What I Built
I built OpsLens, an autonomous incident response orchestrator that uses Notion MCP as its core data layer.
Here is the problem I was solving: when a production incident fires at 3 AM, the on-call engineer has to do six things at once. Triage the alert. Search for past incidents. Find the runbook. Check recent deployments. Notify the team. Document everything for the postmortem. Every step is manual, scattered across different tools, and easy to mess up when you are running on two hours of sleep.
OpsLens takes the alert, runs five AI agents against it, and writes everything back to Notion. The engineer opens their incident page and finds: severity assessment, related past incidents, applicable runbook steps, a draft postmortem, and a list of who to notify. All in one place, all searchable, all happened in seconds.

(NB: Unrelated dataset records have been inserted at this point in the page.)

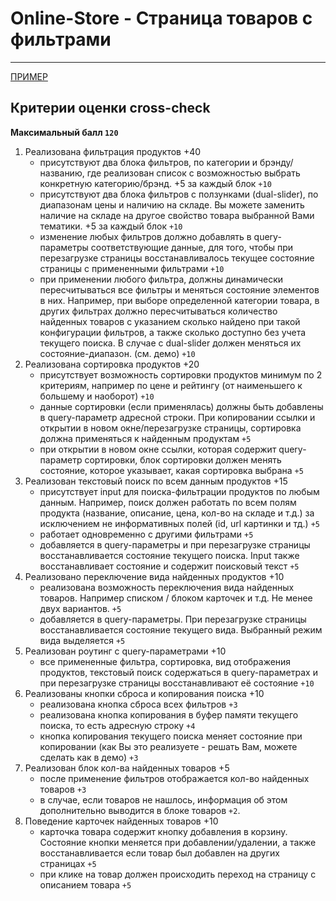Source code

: # Online-Store - Страница товаров с фильтрами

---

[ПРИМЕР](https://online-store-rs.netlify.app/)

## Критерии оценки сross-check

**Максимальный балл `120`**

1. Реализована фильтрация продуктов +40
   - присутствуют два блока фильтров, по категории и брэнду/названию, где реализован список с возможностью выбрать конкретную категорию/брэнд. +5 за каждый блок `+10`
   - присутствуют два блока фильтров с ползунками (dual-slider), по диапазонам цены и наличию на складе. Вы можете заменить наличие на складе на другое свойство товара выбранной Вами тематики. +5 за каждый блок `+10`
   - изменение любых фильтров должно добавлять в query-параметры соответствующие данные, для того, чтобы при перезагрузке страницы восстанавливалось текущее состояние страницы с примененными фильтрами `+10`
   - при применении любого фильтра, должны динамически пересчитываться все фильтры и меняться состояние элементов в них. Например, при выборе определенной категории товара, в других фильтрах должно пересчитываться количество найденных товаров с указанием сколько найдено при такой конфигурации фильтров, а также сколько доступно без учета текущего поиска. В случае с dual-slider должен меняться их состояние-диапазон. (см. демо) `+10`
2. Реализована сортировка продуктов +20
   - присутствует возможность сортировки продуктов минимум по 2 критериям, например по цене и рейтингу (от наименьшего к большему и наоборот) `+10`
   - данные сортировки (если применялась) должны быть добавлены в query-параметр адресной строки. При копировании ссылки и открытии в новом окне/перезагрузке страницы, сортировка должна применяться к найденным продуктам `+5`
   - при открытии в новом окне ссылки, которая содержит query-параметр сортировки, блок сортировки должен менять состояние, которое указывает, какая сортировка выбрана `+5`
3. Реализован текстовый поиск по всем данным продуктов +15
   - присутствует input для поиска-фильтрации продуктов по любым данным. Например, поиск должен работать по всем полям продукта (название, описание, цена, кол-во на складе и т.д.) за исключением не информативных полей (id, url картинки и тд.) `+5`
   - работает одновременно с другими фильтрами `+5`
   - добавляется в query-параметры и при перезагрузке страницы восстанавливается состояние текущего поиска. Input также восстанавливает состояние и содержит поисковый текст `+5`
4. Реализовано переключение вида найденных продуктов +10
   - реализована возможность переключения вида найденных товаров. Например списком / блоком карточек и т.д. Не менее двух вариантов. `+5`
   - добавляется в query-параметры. При перезагрузке страницы восстанавливается состояние текущего вида. Выбранный режим вида выделяется `+5`
5. Реализован роутинг с query-параметрами +10
   - все примененные фильтра, сортировка, вид отображения продуктов, текстовый поиск содержаться в query-параметрах и при перезагрузке страницы восстанавливают её состояние `+10`
6. Реализованы кнопки сброса и копирования поиска +10
   - реализована кнопка сброса всех фильтров `+3`
   - реализована кнопка копирования в буфер памяти текущего поиска, то есть адресную строку `+4`
   - кнопка копирования текущего поиска меняет состояние при копировании (как Вы это реализуете - решать Вам, можете сделать как в демо) `+3`
7. Реализован блок кол-ва найденных товаров +5
   - после применение фильтров отображается кол-во найденных товаров `+3`
   - в случае, если товаров не нашлось, информация об этом дополнительно выводится в блоке товаров `+2`.
8. Поведение карточек найденных товаров +10
   - карточка товара содержит кнопку добавления в корзину. Состояние кнопки меняется при добавлении/удалении, а также восстанавливается если товар был добавлен на других страницах `+5`
   - при клике на товар должен происходить переход на страницу с описанием товара `+5`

But the part I am most proud of is that it is not a one-way pipe. OpsLens watches for human edits in Notion. If you disagree with the AI triage and change the severity from P2 to P0, the system detects that within 30 seconds and re-runs the relevant agents with the updated context. The AI proposes. The human decides. The system adapts.
What it actually does
Alert Ingestion: Accepts real webhook payloads from Prometheus AlertManager, Grafana, PagerDuty, or any custom JSON source. Normalizes them into a canonical format, deduplicates, and groups related alerts into a single incident.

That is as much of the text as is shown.